I saw society before me on the street and I was concerned and even ashamed. I saw society as a heavyset brute trying to balance itself on the head of a pin, threatening to tip over but always managing not to. “What do these people do?” Sophie asked, wrapping the blanket around her shoulders. I wasn’t sure she was talking to me.
“They shop,” I offered.
“I really need a cigarette,” she said.
“It just gets bigger and bigger,” I said. “I don’t know how much longer the cops will allow this. I think they’re getting mighty pissed off with me.”
“Cops are always pissed off,” Sophie said. “That’s the same everywhere.”
I put my arm around her. I heard a few cameras go off. The strobe of the flashes danced in my vision.
I leaned my head on Sophie’s. Her hair smelled surprisingly clean, something I was definitely not.
One of the morning shows must have given her a shampoo. I must have smelled something fierce. The deodorant companies would soon show up to sponsor this. Hadn’t my agency handled a deodorant account? I wanted a beer. I wanted to watch a ball game. I wanted a bed. I wanted to stop being so afraid of everything surrounding me. I closed my eyes and took in a deep breath of Sophie’s sweet smell.
Under Pressure
“I saw you on TV.” This from one of the dishwashers, a Blackfoot named Keith. He’s got that silent Indian thing happening, too, except he’s quick with the smile. We’re behind the kitchen, smoking. He’s never spoken to me before. “You went on that made-for-TV vision quest special thing,” he says.
That sounds about right. And whatever I did, it’s landed me here, smoking a cigarette in the shadow of the Rockies. With an Indian named Keith. “That was me,” I say. “Yes.”
Keith takes a drag off his cigarette. “Well, you didn’t end up in some totally lame-ass game show,” he says. He smiles. “You know. Like Hollywood Squares or something.”
“I didn’t make it that far,” I say. Instead, I’m here, and I’m peeling fruit and I’m about to become a consultant for this mixed-up place, where we serve steak and French patisserie to stockbrokers and Japanese executives and men who own mysterious businesses in far off lands. I’m in a place where even at the foot of the mountains the boundaries of infinity are unknowable.

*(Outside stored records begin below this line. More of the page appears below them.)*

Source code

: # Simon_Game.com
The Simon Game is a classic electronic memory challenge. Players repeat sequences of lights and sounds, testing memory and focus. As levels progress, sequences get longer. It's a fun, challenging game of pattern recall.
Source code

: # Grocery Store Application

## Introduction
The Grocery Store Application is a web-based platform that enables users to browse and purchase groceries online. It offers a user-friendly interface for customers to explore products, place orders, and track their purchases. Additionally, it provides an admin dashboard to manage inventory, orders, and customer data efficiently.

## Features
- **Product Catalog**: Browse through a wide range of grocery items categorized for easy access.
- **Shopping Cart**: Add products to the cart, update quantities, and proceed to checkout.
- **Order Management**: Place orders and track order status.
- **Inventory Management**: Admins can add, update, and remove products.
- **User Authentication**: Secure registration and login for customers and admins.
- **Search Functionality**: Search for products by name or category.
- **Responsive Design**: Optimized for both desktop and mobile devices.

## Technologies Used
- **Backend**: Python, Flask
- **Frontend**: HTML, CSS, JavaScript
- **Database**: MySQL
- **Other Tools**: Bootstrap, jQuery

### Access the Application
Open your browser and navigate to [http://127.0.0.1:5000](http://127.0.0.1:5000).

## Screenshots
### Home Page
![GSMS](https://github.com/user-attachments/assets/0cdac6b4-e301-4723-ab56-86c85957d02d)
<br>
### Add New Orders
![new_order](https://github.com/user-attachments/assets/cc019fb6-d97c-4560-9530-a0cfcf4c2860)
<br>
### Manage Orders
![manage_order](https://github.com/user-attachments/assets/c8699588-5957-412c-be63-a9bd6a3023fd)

I’m inside a world. A story. I’m inside a story, of me, standing beside it. A bystander. I’m in a place that permits freedom. Where the air is clear. Where the wind is pure and unbroken.
Keith puts out his smoke. “That was some vision quest,” he says, before opening the door. “Usually, the TV doesn’t care about things like that. It’s too deep or something.” He enters the kitchen.
Every religion and ideology has claimed my actions as their own. My actions were never, really, mine. I never owned them. In many ways, Dan can claim ownership of the whole thing. And being here, however I managed to find this place, I’m reclaiming my life, making things normal again, not feeling the world revolving around me. Making me dizzy.